On Transformations Preserving the Basis Conditions of a Spin Structure Group in Four-Dimensional Super String Theory in Free Fermionic Formulation

TL;DR

This paper proves that certain basis transformations preserve the axioms of a spin structure group in four-dimensional superstring theory, establishing these transformations as generators of the model's discrete symmetry group.

Contribution

It demonstrates that basis transformations preserving axioms generate the entire symmetry group of superstring models in free fermionic formulation.

Findings

Transformations $\Lambda_{m,n}$ preserve the basis axioms.

These transformations generate all nondegenerate basis transformations.
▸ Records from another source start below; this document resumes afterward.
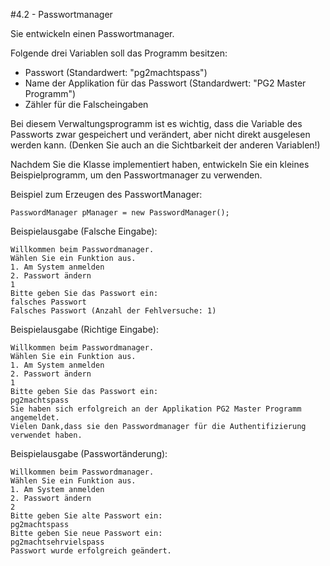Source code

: #4.2 - Passwortmanager

Sie entwickeln einen Passwortmanager.

Folgende drei Variablen soll das Programm besitzen:

* Passwort (Standardwert: "pg2machtspass")
* Name der Applikation für das Passwort (Standardwert: "PG2 Master Programm")
* Zähler für die Falscheingaben

Bei diesem Verwaltungsprogramm ist es wichtig, dass die Variable des Passworts zwar gespeichert und verändert, aber nicht direkt ausgelesen werden kann. (Denken Sie auch an die Sichtbarkeit der anderen Variablen!)

Nachdem Sie die Klasse implementiert haben, entwickeln Sie ein kleines Beispielprogramm, um den Passwortmanager zu verwenden.

Beispiel zum Erzeugen des PasswortManager:

    PasswordManager pManager = new PasswordManager();

Beispielausgabe (Falsche Eingabe):

    Willkommen beim Passwordmanager.
    Wählen Sie ein Funktion aus.
    1. Am System anmelden
    2. Passwort ändern
    1
    Bitte geben Sie das Passwort ein:
    falsches Passwort
    Falsches Passwort (Anzahl der Fehlversuche: 1)

Beispielausgabe (Richtige Eingabe):

    Willkommen beim Passwordmanager.
    Wählen Sie ein Funktion aus.
    1. Am System anmelden
    2. Passwort ändern
    1
    Bitte geben Sie das Passwort ein:
    pg2machtspass
    Sie haben sich erfolgreich an der Applikation PG2 Master Programm angemeldet.
    Vielen Dank,dass sie den Passwordmanager für die Authentifizierung verwendet haben.

Beispielausgabe (Passwortänderung):

    Willkommen beim Passwordmanager.
    Wählen Sie ein Funktion aus.
    1. Am System anmelden
    2. Passwort ändern
    2
    Bitte geben Sie alte Passwort ein:
    pg2machtspass
    Bitte geben Sie neue Passwort ein:
    pg2machtsehrvielspass
    Passwort wurde erfolgreich geändert.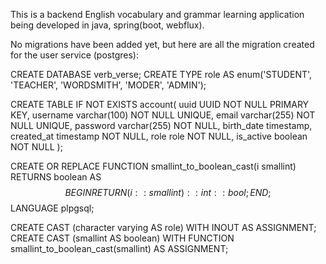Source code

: This is a backend English vocabulary and grammar learning application being developed in java, spring(boot, webflux).

No migrations have been added yet, but here are all the migration created for the user service (postgres):

CREATE DATABASE verb_verse;
CREATE TYPE role AS enum('STUDENT', 'TEACHER', 'WORDSMITH', 'MODER', 'ADMIN');

CREATE TABLE IF NOT EXISTS account(
uuid UUID NOT NULL PRIMARY KEY,
username varchar(100) NOT NULL UNIQUE,
email varchar(255) NOT NULL UNIQUE,
password varchar(255) NOT NULL,
birth_date timestamp,
created_at timestamp NOT NULL,
role role NOT NULL,
is_active boolean NOT NULL
);

CREATE OR REPLACE FUNCTION smallint_to_boolean_cast(i smallint) RETURNS boolean AS $$
BEGIN
    RETURN (i::smallint)::int::bool;
END;
$$ LANGUAGE plpgsql;

CREATE CAST (character varying AS role) WITH INOUT AS ASSIGNMENT;
CREATE CAST (smallint AS boolean) WITH FUNCTION smallint_to_boolean_cast(smallint) AS ASSIGNMENT;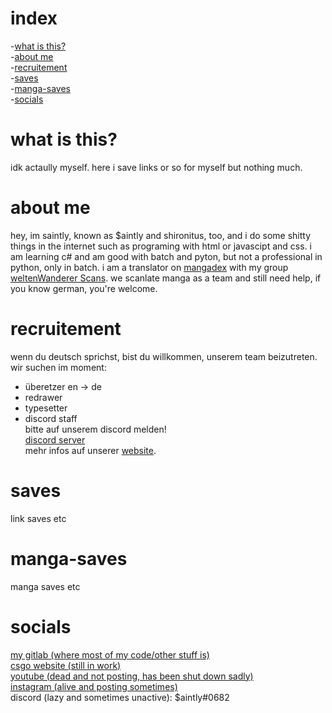 # index
-<a href="#what-is-this">what is this?</a><br>
-<a href="#about-me">about me</a><br>
-<a href="#recruitement">recruitement</a><br>
-<a href="#saves">saves</a><br>
-<a href="#manga-saves">manga-saves</a><br>
-<a href="#socials">socials</a>

# what is this?
idk actaully myself. here i save links or so for myself but nothing much.

# about me
hey, im saintly, known as $aintly and shironitus, too, and i do some shitty things in the internet such as programing with html or javascipt and css. i am learning c# and am good with batch and pyton, but not a professional in python, only in batch. i am a translator on <a href="https://mangadex.org" target="_blank">mangadex</a> with my group <a href="https://mangadex.org/group/16890" target="_blank">weltenWanderer Scans</a>. we scanlate manga as a team and still need help, if you know german, you're welcome.

# recruitement
wenn du deutsch sprichst, bist du willkommen, unserem team beizutreten.<br>
wir suchen im moment:<br>
- überetzer en -> de<br>
- redrawer<br>
- typesetter<br>
- discord staff<br>
bitte auf unserem discord melden!<br>
<a href="http://wwsdc.wolframe.club" target="_blank">discord server</a><br>
mehr infos auf unserer <a href="http://wws.fanclub.rocks" target="_blank">website</a>.

# saves
link saves etc

# manga-saves
manga saves etc

# socials
<a href="https://gitlab.com/akiRea" target="_blank">my gitlab (where most of my code/other stuff is)</a><br>
<a href="https://wolframe.club" target="_blank">csgo website (still in work)</a><br>
<a href="https://bit.ly/selimtcoiv" target="_blank">youtube (dead and not posting, has been shut down sadly)</a><br>
<a href="https://instagram.com/saintly.skyz" target="_blank">instagram (alive and posting sometimes)</a><br>
discord (lazy and sometimes unactive): $aintly#0682
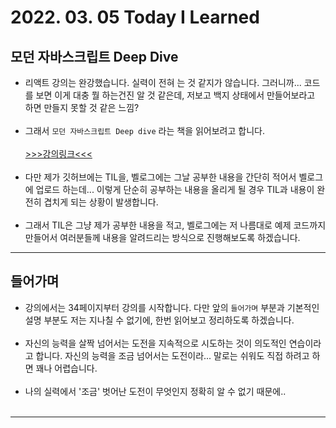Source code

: # 2022. 03. 05 Today I Learned

## 모던 자바스크립트 Deep Dive

- 리액트 강의는 완강했습니다. 실력이 전혀 는 것 같지가 않습니다. 그러니까... 코드를 보면 이게 대충 뭘 하는건진 알 것 같은데, 저보고 백지 상태에서 만들어보라고 하면 만들지 못할 것 같은 느낌?
  <br></br>
- 그래서 `모던 자바스크립트 Deep dive` 라는 책을 읽어보려고 합니다.
  <br></br>
  [>>>강의링크<<<](https://www.inflearn.com/course/%EB%AA%A8%EB%8D%98-%EC%9E%90%EB%B0%94%EC%8A%A4%ED%81%AC%EB%A6%BD%ED%8A%B8-%EB%94%A5%EB%8B%A4%EC%9D%B4%EB%B8%8C/dashboard)
  <br></br>
- 다만 제가 깃허브에는 TIL을, 벨로그에는 그날 공부한 내용을 간단히 적어서 벨로그에 업로드 하는데... 이렇게 단순히 공부하는 내용을 올리게 될 경우 TIL과 내용이 완전히 겹치게 되는 상황이 발생합니다.
  <br></br>
- 그래서 TIL은 그냥 제가 공부한 내용을 적고, 벨로그에는 저 나름대로 예제 코드까지 만들어서 여러분들께 내용을 알려드리는 방식으로 진행해보도록 하겠습니다.

---

## 들어가며

- 강의에서는 34페이지부터 강의를 시작합니다. 다만 앞의 `들어가며` 부분과 기본적인 설명 부분도 저는 지나칠 수 없기에, 한번 읽어보고 정리하도록 하겠습니다.
  <br></br>
- 자신의 능력을 살짝 넘어서는 도전을 지속적으로 시도하는 것이 의도적인 연습이라고 합니다. 자신의 능력을 조금 넘어서는 도전이라... 말로는 쉬워도 직접 하려고 하면 꽤나 어렵습니다.
  <br></br>
- 나의 실력에서 '조금' 벗어난 도전이 무엇인지 정확히 알 수 없기 때문에..
  <br></br>

---
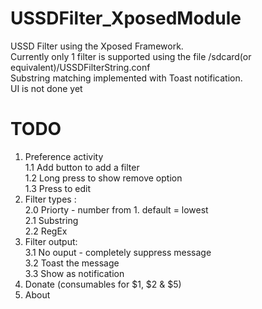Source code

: USSDFilter_XposedModule
=======================

USSD Filter using the Xposed Framework.<br />
Currently only 1 filter is supported using the file /sdcard(or equivalent)/USSDFilterString.conf<br />
Substring matching implemented with Toast notification.<br />
UI is not done yet<br />

TODO 
====

1. Preference activity<br />
  1.1 Add button to add a filter<br />
  1.2 Long press to show remove option<br />
  1.3 Press to edit<br />
2. Filter types :<br />
  2.0 Priorty - number from 1. default = lowest<br />
  2.1 Substring<br />
  2.2 RegEx<br />
3. Filter output:<br />
  3.1 No ouput - completely suppress message<br />
  3.2 Toast the message<br />
  3.3 Show as notification<br />
4. Donate (consumables for $1, $2 & $5)<br />
5. About<br />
The axioms define the symmetry group of the superstring models.

Abstract

Let $\Xi$ stand for a finite abelian spin structure group of four-dimensional superstring theory in free fermionic formulation whose elements are 64-dimensional vectors (spin structure vectors) with rational entries belonging to $\rbrack -1,\, 1\rbrack $ and the group operation is the $mod\, \, 2 $ entry by entry summation $\oplus $ of these vectors. Let $B=\{b_i,\, i= 1,\cdots ,k+1\}$ be a set of spin structure vectors such that $b_i$ have only entries 0 and 1 for any $\, i= 1,\cdots ,k$, while $b_{k+1}$ is allowed to have any rational entries belonging to $\rbrack -1,\, 1\rbrack $ with even $N_{k+1}$, where $N_{k+1}$ stands for the least positive integer such that $N_{k+1}b_{k+1}= 0\,mod\,2$. Let $B$ be a basis of $\Xi$, i.e., let $B$ generate $\Xi$, and let $\Lambda_{m, n}$ stand for the transformation of $B$ which replaces $b_n$ by $b_m\oplus b_n$ for any $m \ne k+1$, $n \ne 1$, $m \ne n$. We prove that if $B$ satisfies the axioms for a basis of spin structure group $\Xi$, then $B'=\Lambda_{m, n}B$ also satisfies the axioms. Since the transformations $\Lambda_{m,n}$ for different $m$ and $n$ generate all nondegenerate transformations of the basis $B$ that preserve the vector $b_1$ and a single vector $ b_{k+1} $ with general rational entries, we conclude that the axioms are conditions for the whole group $\Xi$ and not just conditions for a particular choice of its basis. Hence, these transformations generate the discrete symmetry group of four-dimensional superstring models in free fermionic formulation.